Degree elevation/reduction

The Degree Elevation and Degree Reduction tools modify the order (degree) of the mesh. We already demonstrated the effect of degree elevation/reduction in the context of NURBS curves. The only difference to NURBS curves is that NURBS meshes have two directions in which the order can be controlled independently.

A mesh, which is cubic in 'u' direction and polygonal in 'v' direction
 
Polygonal, quadric and cubic meshes are sufficient for most practical applications. Surfaces with higher degree are sometimes needed when an extremely high surface smoothness and rendering quality is desired.
 

Concatenating meshes

The 'Concatenate' tool concatenates two meshes with each other provided that the meshes have an edge i.e. they are open at least in one parameter direction. The tool concatenates the two nearest edges.

To use the concatenate tool, move the meshes to be concatenated so that the edges, which should be connected with each other, are placed side by side. The tool finds the nearest edges and connects them.

 
Original meshes on the left. Concatenate tool applied on the right.
 

Swap

Sometimes you have to swap the direction of a mesh. For example, it may be necessary to invert the direction of a mesh to get it concatenated properly to another mesh.

The 'Swap' tool swaps the direction in both 'u' and 'v' directions. To swap the direction in one direction only, select the appropriate pop-up menu item from the tool button.

Swap the selected mesh in its 'u' direction
 

Controlling the resolution of a mesh

Let's imagine you have a mesh and you need to double the number of control points without changing the shape of the mesh. Editing the resolution attributes in the property window/spec tab does this. For example, you can double the value of the 'Count V' field.

Edit the 'Count U/V fields to control the resolution of the mesh

Note: if the resolution is increased, the shape of the mesh is not changed. Decreasing the resolution usually changes the shape.

Opening/closing meshes

You can close an open mesh and open any closed mesh by clicking the 'Close' tool. The tool opens the mesh from its 'start curve'.

If you have a number of meshes and you want to make them all closed, select the 'Close' pop-up menu item associated with the 'Close' tool.

Note: you can also use the 'Break' tool to open a closed mesh from an arbitrary position.
 

Inverting meshes

The 'Invert' tool allows you to change the mesh so that it will pass through its original control points. Just click the tool button to apply the tool.

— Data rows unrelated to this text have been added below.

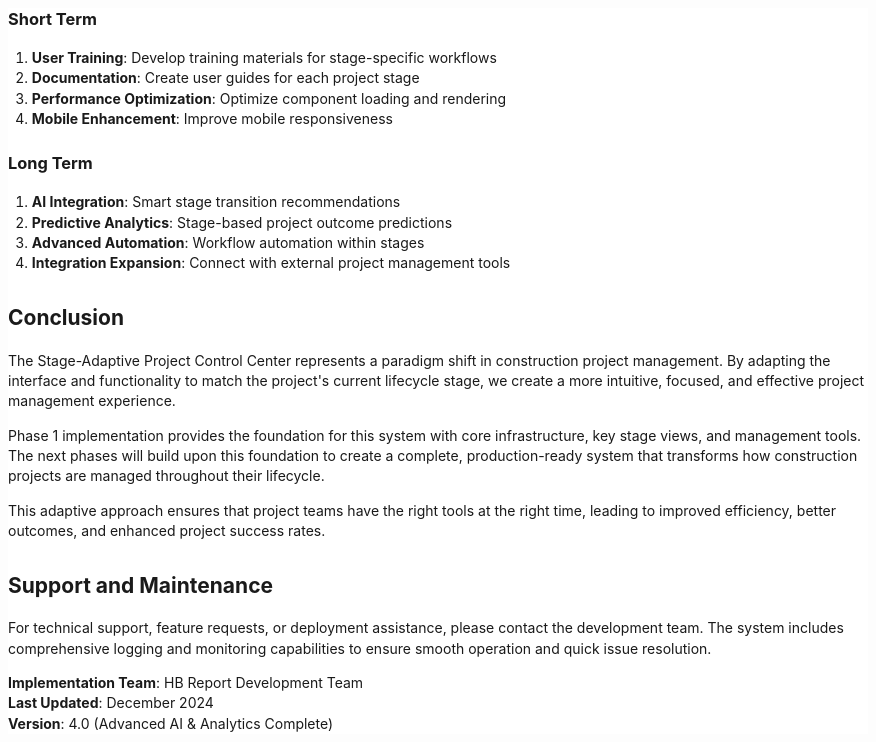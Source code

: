 ### **Short Term**

1. **User Training**: Develop training materials for stage-specific workflows
2. **Documentation**: Create user guides for each project stage
3. **Performance Optimization**: Optimize component loading and rendering
4. **Mobile Enhancement**: Improve mobile responsiveness

### **Long Term**

1. **AI Integration**: Smart stage transition recommendations
2. **Predictive Analytics**: Stage-based project outcome predictions
3. **Advanced Automation**: Workflow automation within stages
4. **Integration Expansion**: Connect with external project management tools

## Conclusion

The Stage-Adaptive Project Control Center represents a paradigm shift in construction project management. By adapting the interface and functionality to match the project's current lifecycle stage, we create a more intuitive, focused, and effective project management experience.

Phase 1 implementation provides the foundation for this system with core infrastructure, key stage views, and management tools. The next phases will build upon this foundation to create a complete, production-ready system that transforms how construction projects are managed throughout their lifecycle.

This adaptive approach ensures that project teams have the right tools at the right time, leading to improved efficiency, better outcomes, and enhanced project success rates.

## Support and Maintenance

For technical support, feature requests, or deployment assistance, please contact the development team. The system includes comprehensive logging and monitoring capabilities to ensure smooth operation and quick issue resolution.

**Implementation Team**: HB Report Development Team  
**Last Updated**: December 2024  
**Version**: 4.0 (Advanced AI & Analytics Complete)
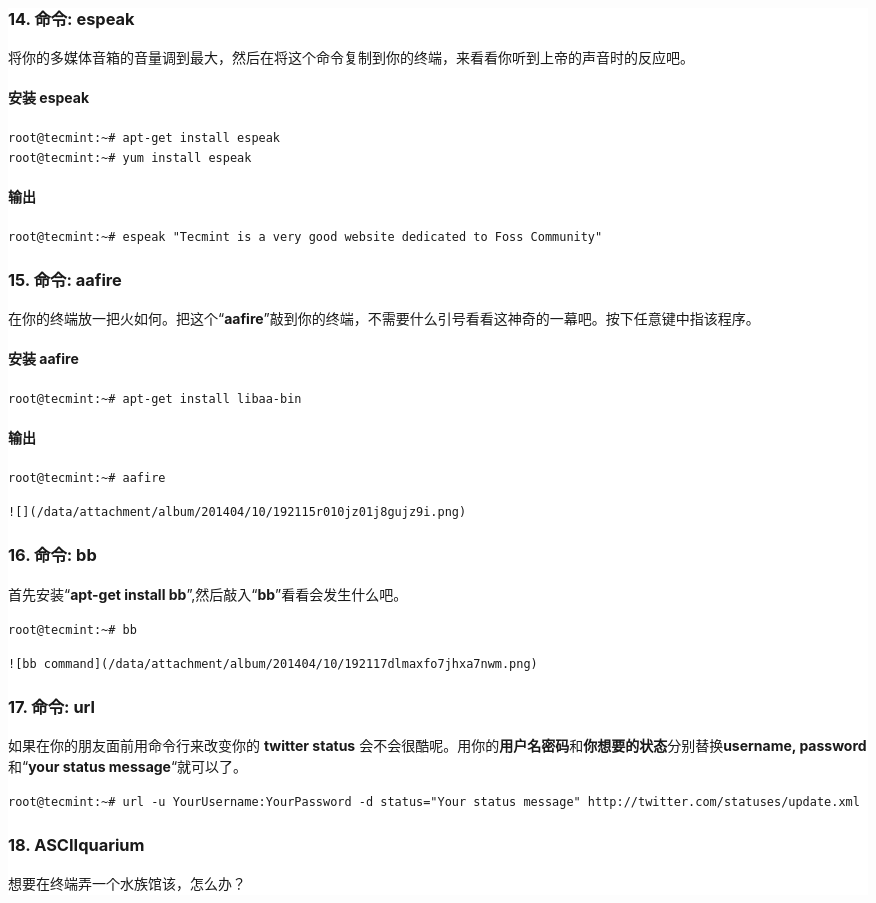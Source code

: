 ### 14. 命令: espeak

将你的多媒体音箱的音量调到最大，然后在将这个命令复制到你的终端，来看看你听到上帝的声音时的反应吧。

#### 安装 espeak

```shell
root@tecmint:~# apt-get install espeak
root@tecmint:~# yum install espeak
```

#### 输出

```shell
root@tecmint:~# espeak "Tecmint is a very good website dedicated to Foss Community"
```

### 15. 命令: aafire

在你的终端放一把火如何。把这个“**aafire**”敲到你的终端，不需要什么引号看看这神奇的一幕吧。按下任意键中指该程序。

#### 安装 aafire

```shell
root@tecmint:~# apt-get install libaa-bin
```

#### 输出

```shell
root@tecmint:~# aafire
```

`![](/data/attachment/album/201404/10/192115r010jz01j8gujz9i.png)`

### 16. 命令: bb

首先安装“**apt-get install bb**”,然后敲入“**bb**”看看会发生什么吧。

```shell
root@tecmint:~# bb
```

`![bb command](/data/attachment/album/201404/10/192117dlmaxfo7jhxa7nwm.png)`

### 17. 命令: url

如果在你的朋友面前用命令行来改变你的 **twitter status** 会不会很酷呢。用你的**用户名密码**和**你想要的状态**分别替换**username, password** 和“**your status message**“就可以了。

```shell
root@tecmint:~# url -u YourUsername:YourPassword -d status="Your status message" http://twitter.com/statuses/update.xml
```

### 18. ASCIIquarium

想要在终端弄一个水族馆该，怎么办？
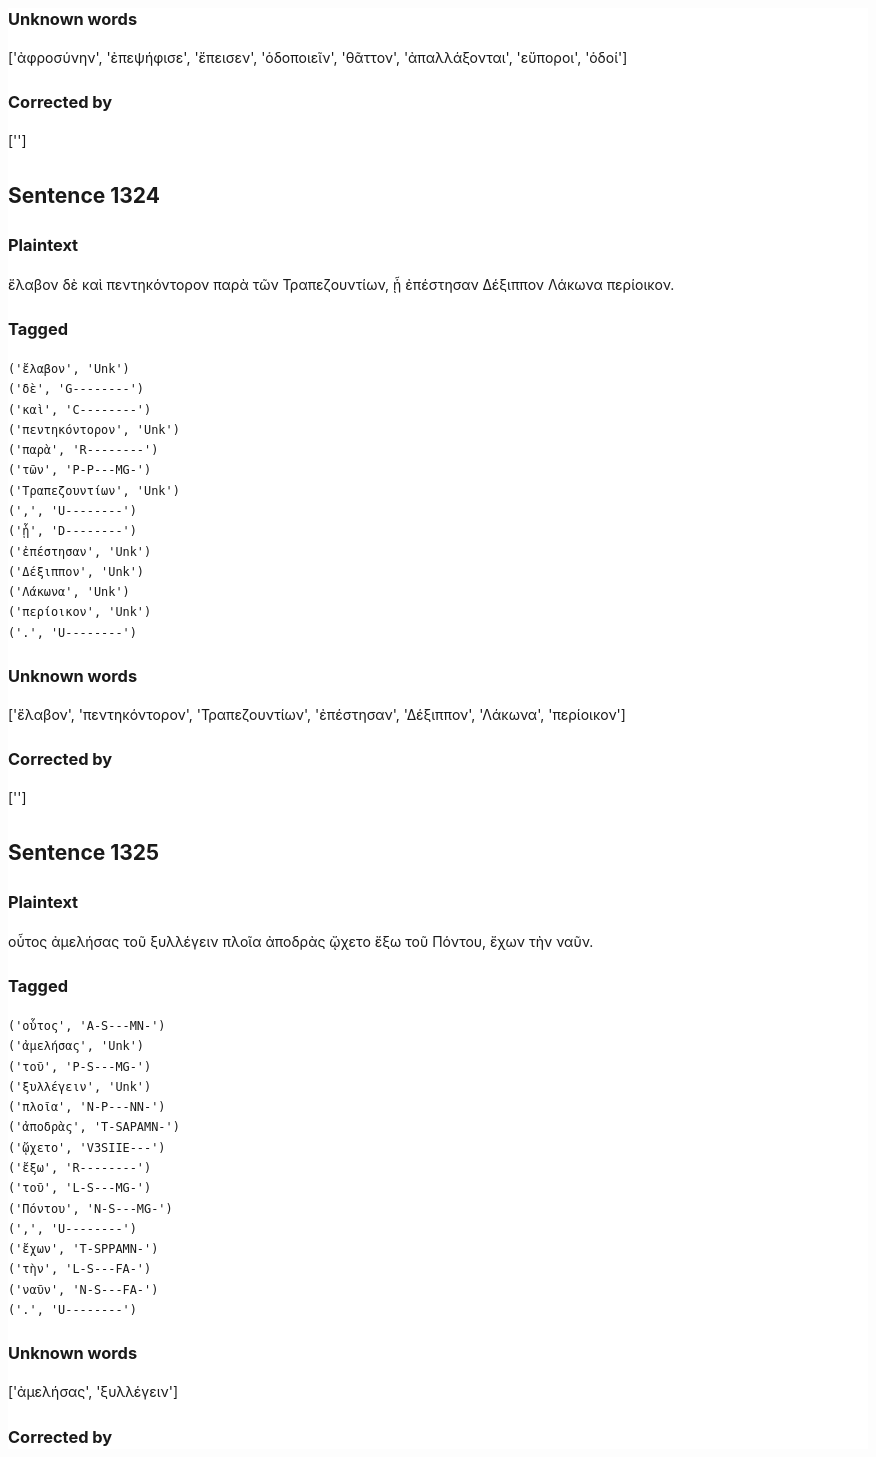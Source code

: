 ### Unknown words
['ἀφροσύνην', 'ἐπεψήφισε', 'ἔπεισεν', 'ὁδοποιεῖν', 'θᾶττον', 'ἀπαλλάξονται', 'εὔποροι', 'ὁδοί']
### Corrected by
['']

## Sentence 1324
### Plaintext
ἔλαβον δὲ καὶ πεντηκόντορον παρὰ τῶν Τραπεζουντίων, ᾗ ἐπέστησαν Δέξιππον Λάκωνα περίοικον.
### Tagged
```
('ἔλαβον', 'Unk')
('δὲ', 'G--------')
('καὶ', 'C--------')
('πεντηκόντορον', 'Unk')
('παρὰ', 'R--------')
('τῶν', 'P-P---MG-')
('Τραπεζουντίων', 'Unk')
(',', 'U--------')
('ᾗ', 'D--------')
('ἐπέστησαν', 'Unk')
('Δέξιππον', 'Unk')
('Λάκωνα', 'Unk')
('περίοικον', 'Unk')
('.', 'U--------')

```
### Unknown words
['ἔλαβον', 'πεντηκόντορον', 'Τραπεζουντίων', 'ἐπέστησαν', 'Δέξιππον', 'Λάκωνα', 'περίοικον']
### Corrected by
['']

## Sentence 1325
### Plaintext
οὗτος ἀμελήσας τοῦ ξυλλέγειν πλοῖα ἀποδρὰς ᾤχετο ἔξω τοῦ Πόντου, ἔχων τὴν ναῦν.
### Tagged
```
('οὗτος', 'A-S---MN-')
('ἀμελήσας', 'Unk')
('τοῦ', 'P-S---MG-')
('ξυλλέγειν', 'Unk')
('πλοῖα', 'N-P---NN-')
('ἀποδρὰς', 'T-SAPAMN-')
('ᾤχετο', 'V3SIIE---')
('ἔξω', 'R--------')
('τοῦ', 'L-S---MG-')
('Πόντου', 'N-S---MG-')
(',', 'U--------')
('ἔχων', 'T-SPPAMN-')
('τὴν', 'L-S---FA-')
('ναῦν', 'N-S---FA-')
('.', 'U--------')

```
### Unknown words
['ἀμελήσας', 'ξυλλέγειν']
### Corrected by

For example: if you import a polygonal mesh and want to convert it to a smooth cubic mesh, inverting the converted mesh compensates for the 'shrinking' effect of degree elevation by smoothing.
 

Editing the current selection

The arrow keys (Up, Down, Left, Right) can be used for changing handle selection (curves/control points) in the 'Edit' mode. The 'Left' and 'Right' arrow keys can be used to move the current selection in the 'u' parameter direction. Correspondingly, the 'Up' and 'Down' keys allow you to move the selection in the 'v' direction. This is very handy when modifying complex meshes.
 
For example, to expand the current selection in the 'U' direction, hold down the Shift key and hit the 'Left' and/or 'Right' keys to select more curves.
 

Converting other objects to NURBS mesh form

The To Nurbs tool converts geometric objects to NURBS form by approximating them with a set of NURBS meshes. For example, to convert an analytic cube and sphere to meshes:

1. Multi select the cube and the sphere.

2. Activate the To Nurbs tool from the 'NURBS' tool tab.

3. Specify the approximation density values 'Density U' and Density V' in the tool control bar. The default values U=1, V=1 define the minimum density. Set U=2, V=2. These values are sufficient for most cases. Click Accept to finish the conversion.